Anyway, back to my anecdote. Twenty years ago in the desert foothills of Tucson I sat with Lee Marvin’s widow, Pam, and discussed her late Oscar-winning husband. And because I asked her, she got Lee’s Oscar (for Cat Ballou) and took it outside to show my wide-eyed, open-mouthed father, Trevor, who had arrived to pick me up for the drive back to his home in Phoenix. The look on his face is one I will forever treasure.

In the ace production designer Sir Ken Adam’s study stood his Oscars for Barry Lyndon and The Madness of King George. They were just there. Obvious. Ever-present. In your face. Yet I appreciated seeing them out in the open rather than tucked away on a high shelf or in the loo. What’s the point in that?

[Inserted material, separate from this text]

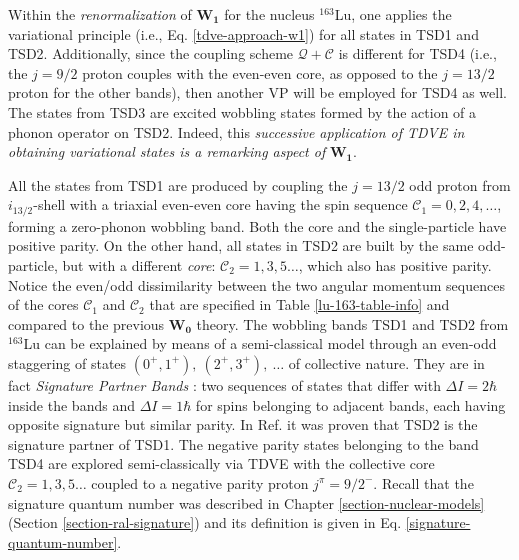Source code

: Within the \emph{renormalization} of $\mathbf{W_1}$ for the nucleus $^{163}$Lu, one applies the variational principle (i.e., Eq. \ref{tdve-approach-w1}) for all states in TSD1 and TSD2. Additionally, since the coupling scheme $\mathcal{Q}+\mathscr{C}$ is different for TSD4 (i.e., the $j=9/2$ proton couples with the even-even core, as opposed to the $j=13/2$ proton for the other bands), then another VP will be employed for TSD4 as well. The states from TSD3 are excited wobbling states formed by the action of a phonon operator on TSD2. Indeed, this \emph{successive application of TDVE in obtaining variational states is a remarking aspect of} $\mathbf{W_1}$.

All the states from TSD1 are produced by coupling the $j=13/2$ odd proton from $i_{13/2}$-shell with a triaxial even-even core having the spin sequence $\mathscr{C}_1=0,2,4,\dots$, forming a zero-phonon wobbling band. Both the core and the single-particle have positive parity. On the other hand, all states in TSD2 are built by the same odd-particle, but with a different \emph{core}: $\mathscr{C}_2=1,3,5\dots$, which also has positive parity. Notice the even/odd dissimilarity between the two angular momentum sequences of the cores $\mathscr{C}_1$ and $\mathscr{C}_2$ that are specified in Table \ref{lu-163-table-info} and compared to the previous $\mathbf{W_0}$ theory. The wobbling bands TSD1 and TSD2 from $^{163}$Lu can be explained by means of a semi-classical model through an even-odd staggering of states $(0^+,1^+),\ (2^+,3^+),\ \dots$ of collective nature. They are in fact \emph{Signature Partner Bands} \cite{raduta2020approach}: two sequences of states that differ with $\Delta I=2\hbar$ inside the bands and $\Delta I=1\hbar$ for spins belonging to adjacent bands, each having opposite signature but similar parity. In Ref. \cite{raduta2020towards} it was proven that TSD2 is the signature partner of TSD1. The negative parity states belonging to the band TSD4 are explored semi-classically via TDVE with the collective core $\mathscr{C}_2=1,3,5\dots$ coupled to a negative parity proton $j^\pi=9/2^-$. Recall that the signature quantum number was described in Chapter \ref{section-nuclear-models} (Section \ref{section-ral-signature}) and its definition is given in Eq. \ref{signature-quantum-number}.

But my favourite Oscar moment comes courtesy of Yorkshire’s own Simon Beaufoy. He was my guest at Bradford International Film Festival some years ago, not long after he’d won for Slumdog Millionaire. I asked him to bring his new friend. He arrived by train into the Interchange and walked up to Pictureville Cinema. We grabbed a cuppa and a snack. Alas, he’d forgotten the Oscar. I was disappointed and tried not to show it. But he had it all along. It was in his rucksack.

Now that’s class.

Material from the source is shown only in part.